Aliens vs. Predator
I’ve never really been exposed to the Aliens vs. Predator franchise before. Or rather, I’ve never really been exposed to the Aliens or Predator franchises before, because they are two separate franchises that happen to often hold crossovers. I’m not much of a film geek, and the original Alien & Predator movies came before my time. I remember watching part of the 2004 Alien vs. Predator movie, but I was pretty much bored the whole time. I didn’t really get into it.
But thanks to the wonders of Steam, I’ve recently dug myself into two games: Aliens versus Predator, and Aliens vs. Predator. Two games released almost exactly a decade apart by the same studio, and the second one is arguably a remake of the first. It doesn’t feel much like a remake, but I’m assuming it isn’t a sequel, since it has the exact same title. But to avoid confusing the titles apart, I’ve decided I’m going to refer to the 1999 Aliens versus Predator as AvP1 and the 2010 Aliens vs. Predator as AvP2. If nothing else, it sort of makes sense if you assume 1 is short for 1999 and 2 is short for 2010.

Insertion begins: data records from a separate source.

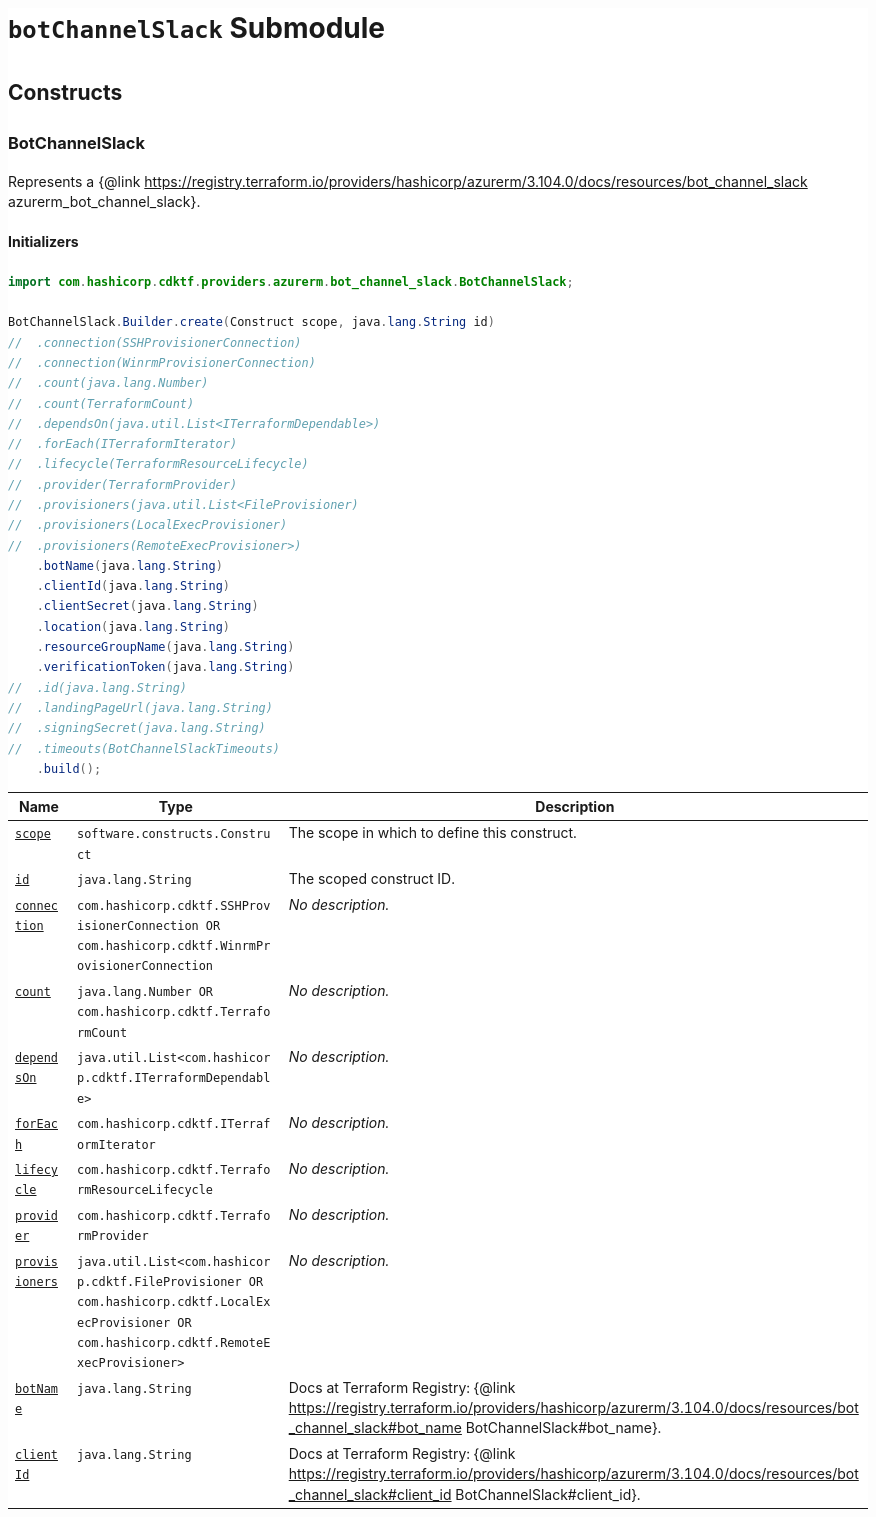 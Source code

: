 # `botChannelSlack` Submodule <a name="`botChannelSlack` Submodule" id="@cdktf/provider-azurerm.botChannelSlack"></a>

## Constructs <a name="Constructs" id="Constructs"></a>

### BotChannelSlack <a name="BotChannelSlack" id="@cdktf/provider-azurerm.botChannelSlack.BotChannelSlack"></a>

Represents a {@link https://registry.terraform.io/providers/hashicorp/azurerm/3.104.0/docs/resources/bot_channel_slack azurerm_bot_channel_slack}.

#### Initializers <a name="Initializers" id="@cdktf/provider-azurerm.botChannelSlack.BotChannelSlack.Initializer"></a>

```java
import com.hashicorp.cdktf.providers.azurerm.bot_channel_slack.BotChannelSlack;

BotChannelSlack.Builder.create(Construct scope, java.lang.String id)
//  .connection(SSHProvisionerConnection)
//  .connection(WinrmProvisionerConnection)
//  .count(java.lang.Number)
//  .count(TerraformCount)
//  .dependsOn(java.util.List<ITerraformDependable>)
//  .forEach(ITerraformIterator)
//  .lifecycle(TerraformResourceLifecycle)
//  .provider(TerraformProvider)
//  .provisioners(java.util.List<FileProvisioner)
//  .provisioners(LocalExecProvisioner)
//  .provisioners(RemoteExecProvisioner>)
    .botName(java.lang.String)
    .clientId(java.lang.String)
    .clientSecret(java.lang.String)
    .location(java.lang.String)
    .resourceGroupName(java.lang.String)
    .verificationToken(java.lang.String)
//  .id(java.lang.String)
//  .landingPageUrl(java.lang.String)
//  .signingSecret(java.lang.String)
//  .timeouts(BotChannelSlackTimeouts)
    .build();
```

| **Name** | **Type** | **Description** |
| --- | --- | --- |
| <code><a href="#@cdktf/provider-azurerm.botChannelSlack.BotChannelSlack.Initializer.parameter.scope">scope</a></code> | <code>software.constructs.Construct</code> | The scope in which to define this construct. |
| <code><a href="#@cdktf/provider-azurerm.botChannelSlack.BotChannelSlack.Initializer.parameter.id">id</a></code> | <code>java.lang.String</code> | The scoped construct ID. |
| <code><a href="#@cdktf/provider-azurerm.botChannelSlack.BotChannelSlack.Initializer.parameter.connection">connection</a></code> | <code>com.hashicorp.cdktf.SSHProvisionerConnection OR com.hashicorp.cdktf.WinrmProvisionerConnection</code> | *No description.* |
| <code><a href="#@cdktf/provider-azurerm.botChannelSlack.BotChannelSlack.Initializer.parameter.count">count</a></code> | <code>java.lang.Number OR com.hashicorp.cdktf.TerraformCount</code> | *No description.* |
| <code><a href="#@cdktf/provider-azurerm.botChannelSlack.BotChannelSlack.Initializer.parameter.dependsOn">dependsOn</a></code> | <code>java.util.List<com.hashicorp.cdktf.ITerraformDependable></code> | *No description.* |
| <code><a href="#@cdktf/provider-azurerm.botChannelSlack.BotChannelSlack.Initializer.parameter.forEach">forEach</a></code> | <code>com.hashicorp.cdktf.ITerraformIterator</code> | *No description.* |
| <code><a href="#@cdktf/provider-azurerm.botChannelSlack.BotChannelSlack.Initializer.parameter.lifecycle">lifecycle</a></code> | <code>com.hashicorp.cdktf.TerraformResourceLifecycle</code> | *No description.* |
| <code><a href="#@cdktf/provider-azurerm.botChannelSlack.BotChannelSlack.Initializer.parameter.provider">provider</a></code> | <code>com.hashicorp.cdktf.TerraformProvider</code> | *No description.* |
| <code><a href="#@cdktf/provider-azurerm.botChannelSlack.BotChannelSlack.Initializer.parameter.provisioners">provisioners</a></code> | <code>java.util.List<com.hashicorp.cdktf.FileProvisioner OR com.hashicorp.cdktf.LocalExecProvisioner OR com.hashicorp.cdktf.RemoteExecProvisioner></code> | *No description.* |
| <code><a href="#@cdktf/provider-azurerm.botChannelSlack.BotChannelSlack.Initializer.parameter.botName">botName</a></code> | <code>java.lang.String</code> | Docs at Terraform Registry: {@link https://registry.terraform.io/providers/hashicorp/azurerm/3.104.0/docs/resources/bot_channel_slack#bot_name BotChannelSlack#bot_name}. |
| <code><a href="#@cdktf/provider-azurerm.botChannelSlack.BotChannelSlack.Initializer.parameter.clientId">clientId</a></code> | <code>java.lang.String</code> | Docs at Terraform Registry: {@link https://registry.terraform.io/providers/hashicorp/azurerm/3.104.0/docs/resources/bot_channel_slack#client_id BotChannelSlack#client_id}. | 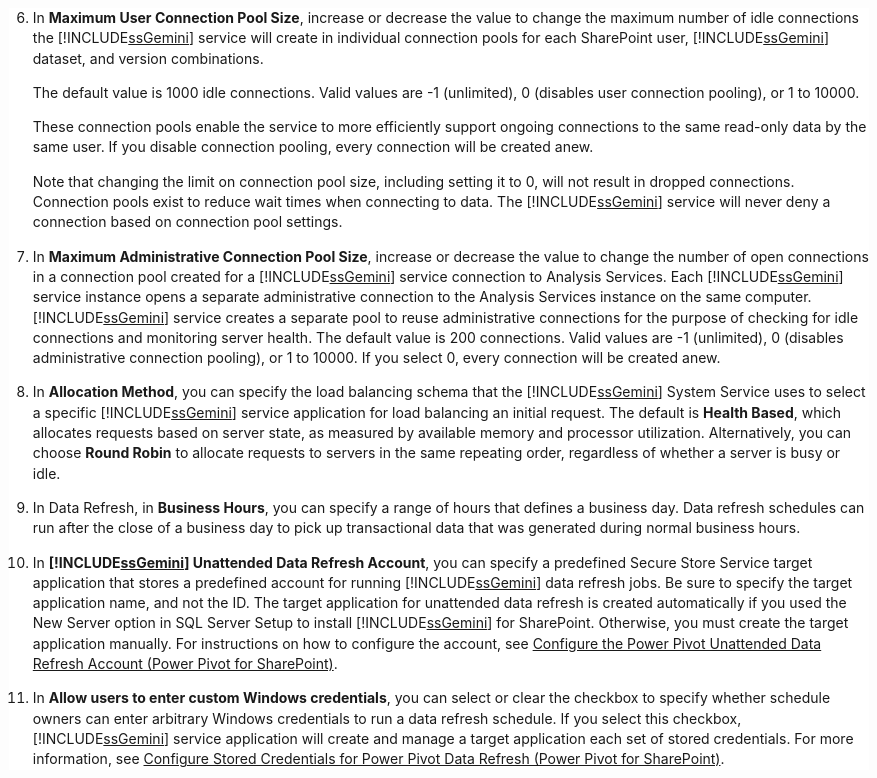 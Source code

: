 6.  In **Maximum User Connection Pool Size**, increase or decrease the value to change the maximum number of idle connections the [!INCLUDE[ssGemini](../../includes/ssgemini-md.md)] service will create in individual connection pools for each SharePoint user, [!INCLUDE[ssGemini](../../includes/ssgemini-md.md)] dataset, and version combinations.  
  
     The default value is 1000 idle connections. Valid values are -1 (unlimited), 0 (disables user connection pooling), or 1 to 10000.  
  
     These connection pools enable the service to more efficiently support ongoing connections to the same read-only data by the same user. If you disable connection pooling, every connection will be created anew.  
  
     Note that changing the limit on connection pool size, including setting it to 0, will not result in dropped connections. Connection pools exist to reduce wait times when connecting to data. The [!INCLUDE[ssGemini](../../includes/ssgemini-md.md)] service will never deny a connection based on connection pool settings.  
  
7.  In **Maximum Administrative Connection Pool Size**, increase or decrease the value to change the number of open connections in a connection pool created for a [!INCLUDE[ssGemini](../../includes/ssgemini-md.md)] service connection to Analysis Services. Each [!INCLUDE[ssGemini](../../includes/ssgemini-md.md)] service instance opens a separate administrative connection to the Analysis Services instance on the same computer. [!INCLUDE[ssGemini](../../includes/ssgemini-md.md)] service creates a separate pool to reuse administrative connections for the purpose of checking for idle connections and monitoring server health. The default value is 200 connections. Valid values are -1 (unlimited), 0 (disables administrative connection pooling), or 1 to 10000. If you select 0, every connection will be created anew.  
  
8.  In **Allocation Method**, you can specify the load balancing schema that the [!INCLUDE[ssGemini](../../includes/ssgemini-md.md)] System Service uses to select a specific [!INCLUDE[ssGemini](../../includes/ssgemini-md.md)] service application for load balancing an initial request. The default is **Health Based**, which allocates requests based on server state, as measured by available memory and processor utilization. Alternatively, you can choose **Round Robin** to allocate requests to servers in the same repeating order, regardless of whether a server is busy or idle.  
  
9. In Data Refresh, in **Business Hours**, you can specify a range of hours that defines a business day. Data refresh schedules can run after the close of a business day to pick up transactional data that was generated during normal business hours.  
  
10. In **[!INCLUDE[ssGemini](../../includes/ssgemini-md.md)] Unattended Data Refresh Account**, you can specify a predefined Secure Store Service target application that stores a predefined account for running [!INCLUDE[ssGemini](../../includes/ssgemini-md.md)] data refresh jobs. Be sure to specify the target application name, and not the ID. The target application for unattended data refresh is created automatically if you used the New Server option in SQL Server Setup to install [!INCLUDE[ssGemini](../../includes/ssgemini-md.md)] for SharePoint. Otherwise, you must create the target application manually. For instructions on how to configure the account, see [Configure the Power Pivot Unattended Data Refresh Account (Power Pivot for SharePoint)](http://msdn.microsoft.com/81401eac-c619-4fad-ad3e-599e7a6f8493).  
  
11. In **Allow users to enter custom Windows credentials**, you can select or clear the checkbox to specify whether schedule owners can enter arbitrary Windows credentials to run a data refresh schedule. If you select this checkbox, [!INCLUDE[ssGemini](../../includes/ssgemini-md.md)] service application will create and manage a target application each set of stored credentials. For more information, see [Configure Stored Credentials for Power Pivot Data Refresh (Power Pivot for SharePoint)](http://msdn.microsoft.com/987eff0f-bcfe-4bbd-81e0-9aca993a2a75).  
   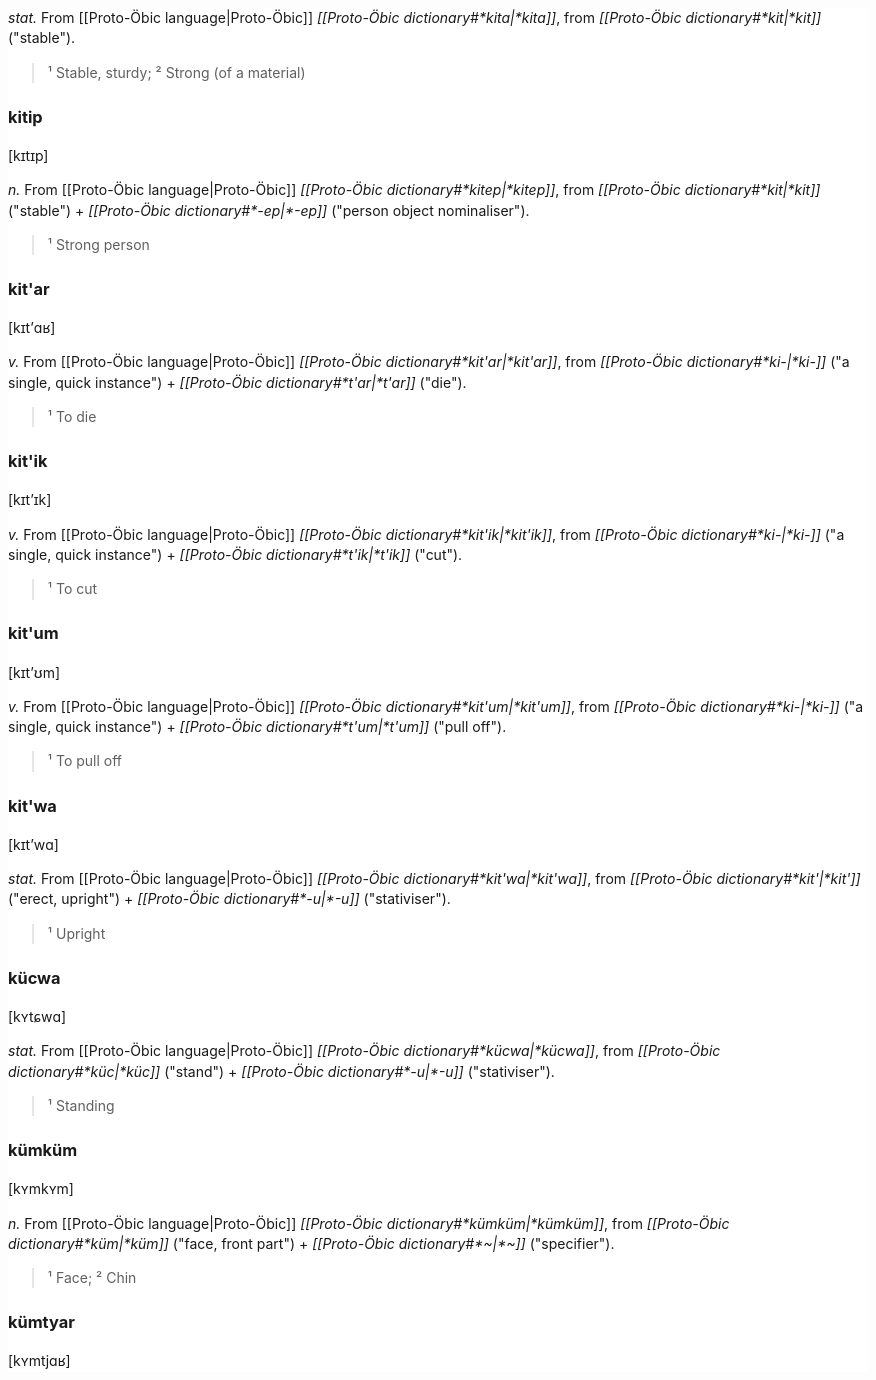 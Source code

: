 *stat.* From [[Proto-Öbic language|Proto-Öbic]] _[[Proto-Öbic dictionary#\*kita|*kita]]_, from _[[Proto-Öbic dictionary#\*kit|*kit]]_ ("stable").
> ¹ Stable, sturdy; ² Strong (of a material)
### kitip
[kɪtɪp]

*n.* From [[Proto-Öbic language|Proto-Öbic]] _[[Proto-Öbic dictionary#\*kitep|*kitep]]_, from _[[Proto-Öbic dictionary#\*kit|*kit]]_ ("stable") + _[[Proto-Öbic dictionary#\*-ep|*-ep]]_ ("person object nominaliser").
> ¹ Strong person
### kit'ar
[kɪtʼɑʁ]

*v.* From [[Proto-Öbic language|Proto-Öbic]] _[[Proto-Öbic dictionary#\*kit'ar|*kit'ar]]_, from _[[Proto-Öbic dictionary#\*ki-|*ki-]]_ ("a single, quick instance") + _[[Proto-Öbic dictionary#\*t'ar|*t'ar]]_ ("die").
> ¹ To die
### kit'ik
[kɪtʼɪk]

*v.* From [[Proto-Öbic language|Proto-Öbic]] _[[Proto-Öbic dictionary#\*kit'ik|*kit'ik]]_, from _[[Proto-Öbic dictionary#\*ki-|*ki-]]_ ("a single, quick instance") + _[[Proto-Öbic dictionary#\*t'ik|*t'ik]]_ ("cut").
> ¹ To cut
### kit'um
[kɪtʼʊm]

*v.* From [[Proto-Öbic language|Proto-Öbic]] _[[Proto-Öbic dictionary#\*kit'um|*kit'um]]_, from _[[Proto-Öbic dictionary#\*ki-|*ki-]]_ ("a single, quick instance") + _[[Proto-Öbic dictionary#\*t'um|*t'um]]_ ("pull off").
> ¹ To pull off
### kit'wa
[kɪtʼwɑ]

*stat.* From [[Proto-Öbic language|Proto-Öbic]] _[[Proto-Öbic dictionary#\*kit'wa|*kit'wa]]_, from _[[Proto-Öbic dictionary#\*kit'|*kit']]_ ("erect, upright") + _[[Proto-Öbic dictionary#\*-u|*-u]]_ ("stativiser").
> ¹ Upright
### kücwa
[kʏtɕwɑ]

*stat.* From [[Proto-Öbic language|Proto-Öbic]] _[[Proto-Öbic dictionary#\*kücwa|*kücwa]]_, from _[[Proto-Öbic dictionary#\*küc|*küc]]_ ("stand") + _[[Proto-Öbic dictionary#\*-u|*-u]]_ ("stativiser").
> ¹ Standing
### kümküm
[kʏmkʏm]

*n.* From [[Proto-Öbic language|Proto-Öbic]] _[[Proto-Öbic dictionary#\*kümküm|*kümküm]]_, from _[[Proto-Öbic dictionary#\*küm|*küm]]_ ("face, front part") + _[[Proto-Öbic dictionary#\*~|*~]]_ ("specifier").
> ¹ Face; ² Chin
### kümtyar
[kʏmtjɑʁ]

Anyway, this is basically my first time to explore the design and details of the Alien and Predator creatures, and I must say that both of them seem rather eerily familiar. The first Alien movie was released in 1979, and the first Predator movie came out in 1987, so I’ll be kind enough to assume that the two creatures invented or at least innovated their respective archetypes in their times, but we’ve seen both of them several more times by now.
The alien archetype can be described as a race of monstrous, mindless aliens that are controlled by a central hivemind and reproduce by feeding off of and/or taking control of other species, while the Predator archetype can be described as a hyper-advanced alien race that has tribal culture and cloaking technology, and yet insists on using melee weapons like swords or claws half the time. Standing in between them is an army of human space marines, firing their guns and spouting off one-liners while their friends get eaten alive or stabbed in the back.
The two game franchises that spring to mind are Starcraft (with the Zerg and Protoss) and Halo (with the Flood and Covenant). I asked Twitter what other alien races we’ve had that fit the Predator archetype and got several answers, including the Klingons from Star Trek, the Nox from Stargate Sg-1 (which I’ve never watched, so pardon me if I spelled something wrong there) and even the Nightkin from Fallout, if you’re willing to accept mutants instead of aliens.
I’ve never really been into Halo, but I find the Zerg and Protoss lore far more interesting than the Alien and Predator lore. The Predators seem far more simplistic than the Protoss; when you look at the history of the Protoss, they seem almost tragic, while the Predators are basically just a bunch of macho hunters who prove their manliness by committing genocide on other unsuspecting species. And the Zerg I find more interesting than the Aliens because of the way they were created, as well as the variety between all the different species of Zerg contained in the hive.
You could argue that it’s unfair to criticize them for being unoriginal even though they may have been back in the day. And that would be true, if I were criticizing the original movies. But the fact that they’re still trying to sell us these creatures that are now textbook clichés really smacks of unwillingness to evolve.
It reminds me of the people who criticize Gears of War and Halo for being about “dumb space marines” and then give that new Warhammer 40k game a free ride because 40k supposedly invented the trope (or at least brought the trope to gaming, since the trope had already been invented by 1959). That doesn’t make it any more interesting. You have to make it interesting. You have to bring something new to the table, or else it gets stale.
Whoops, got a little off-track. So, Aliens vs. Predator then. I know I haven’t yet discussed the gameplay or design of the AvP games, but I intend to in later posts. This is actually a great opportunity for me, considering what I tend to do on this blog. I usually play an old game, talk about it, and try to imagine what that game would have been like if it were released today. But I can’t actually see what the game would be like today, because different studios have different tendencies and games tend to vary quite a lot in terms of quality. I can make big blanket statements like “they generally don’t do [insert design choice here] anymore,” or “it probably would have had regenerating health,” but nothing is really set in stone.
However, in this case, I have a game from 1999, supposedly the “Golden Age of PC Gaming,” and another game from just last year. They’re from the same studio, and like I said before, you could argue that the second one is a remake of the first. So in this case I can compare today’s industry directly to yesterday’s industry. No nostalgia to fog my vision, no differing studios to serve as extraneous variables.
If all goes according to plan (by which I mean if I can actually stick to a plan for once), then I’ll write one post about each of the creatures’ campaigns and compare the two games side-by-side. I’ll compare the Predator campaign to the Predator campaign, and the Alien campaign to the Alien campaign. I might not do so for the marines, because the marine campaigns are just too damn boring. After that I might give a Final Thoughts post about both games taken as whole packages.
Needless to say I’ve pretty much already made my mind about which game I think is better, but I don’t want to spoil that for you. Not quite yet.